(Aim of the task)
What is the count of lines in the data that hold the string "Functions"? State the number alone.
The input below:
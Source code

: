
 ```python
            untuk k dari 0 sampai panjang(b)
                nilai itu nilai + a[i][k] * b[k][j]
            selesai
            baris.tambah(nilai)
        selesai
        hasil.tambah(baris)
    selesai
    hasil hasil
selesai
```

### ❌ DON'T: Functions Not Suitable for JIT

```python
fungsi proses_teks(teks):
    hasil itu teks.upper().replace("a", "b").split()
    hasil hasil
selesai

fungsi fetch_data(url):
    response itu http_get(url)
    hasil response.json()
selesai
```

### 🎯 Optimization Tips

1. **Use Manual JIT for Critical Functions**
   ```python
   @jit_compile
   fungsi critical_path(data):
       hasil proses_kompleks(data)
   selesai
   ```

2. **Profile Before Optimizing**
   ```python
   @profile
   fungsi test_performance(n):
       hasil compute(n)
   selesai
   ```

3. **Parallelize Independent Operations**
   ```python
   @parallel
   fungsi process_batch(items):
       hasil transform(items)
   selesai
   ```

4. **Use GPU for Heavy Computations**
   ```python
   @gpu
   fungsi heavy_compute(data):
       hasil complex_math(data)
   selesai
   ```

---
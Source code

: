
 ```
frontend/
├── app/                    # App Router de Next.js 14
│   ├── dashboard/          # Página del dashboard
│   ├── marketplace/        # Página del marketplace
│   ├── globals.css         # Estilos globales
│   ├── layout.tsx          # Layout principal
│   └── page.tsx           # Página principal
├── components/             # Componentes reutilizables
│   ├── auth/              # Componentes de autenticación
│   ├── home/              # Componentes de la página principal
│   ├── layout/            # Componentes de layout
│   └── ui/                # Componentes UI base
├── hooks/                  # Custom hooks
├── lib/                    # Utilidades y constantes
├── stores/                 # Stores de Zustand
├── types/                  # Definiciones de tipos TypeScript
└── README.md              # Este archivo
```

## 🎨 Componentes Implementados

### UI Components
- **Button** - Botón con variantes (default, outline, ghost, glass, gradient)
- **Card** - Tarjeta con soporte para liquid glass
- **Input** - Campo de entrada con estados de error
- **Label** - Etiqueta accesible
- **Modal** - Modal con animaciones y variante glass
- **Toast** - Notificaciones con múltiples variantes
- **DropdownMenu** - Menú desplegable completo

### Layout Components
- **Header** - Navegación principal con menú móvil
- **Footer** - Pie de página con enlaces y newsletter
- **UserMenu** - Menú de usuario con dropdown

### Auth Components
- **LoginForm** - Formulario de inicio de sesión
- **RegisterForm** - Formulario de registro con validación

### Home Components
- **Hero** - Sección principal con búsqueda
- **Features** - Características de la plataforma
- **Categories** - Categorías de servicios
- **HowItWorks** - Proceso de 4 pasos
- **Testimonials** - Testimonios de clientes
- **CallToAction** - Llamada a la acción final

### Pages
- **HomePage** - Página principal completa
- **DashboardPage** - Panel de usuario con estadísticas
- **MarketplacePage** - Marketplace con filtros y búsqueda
End of The input.
(Result)
2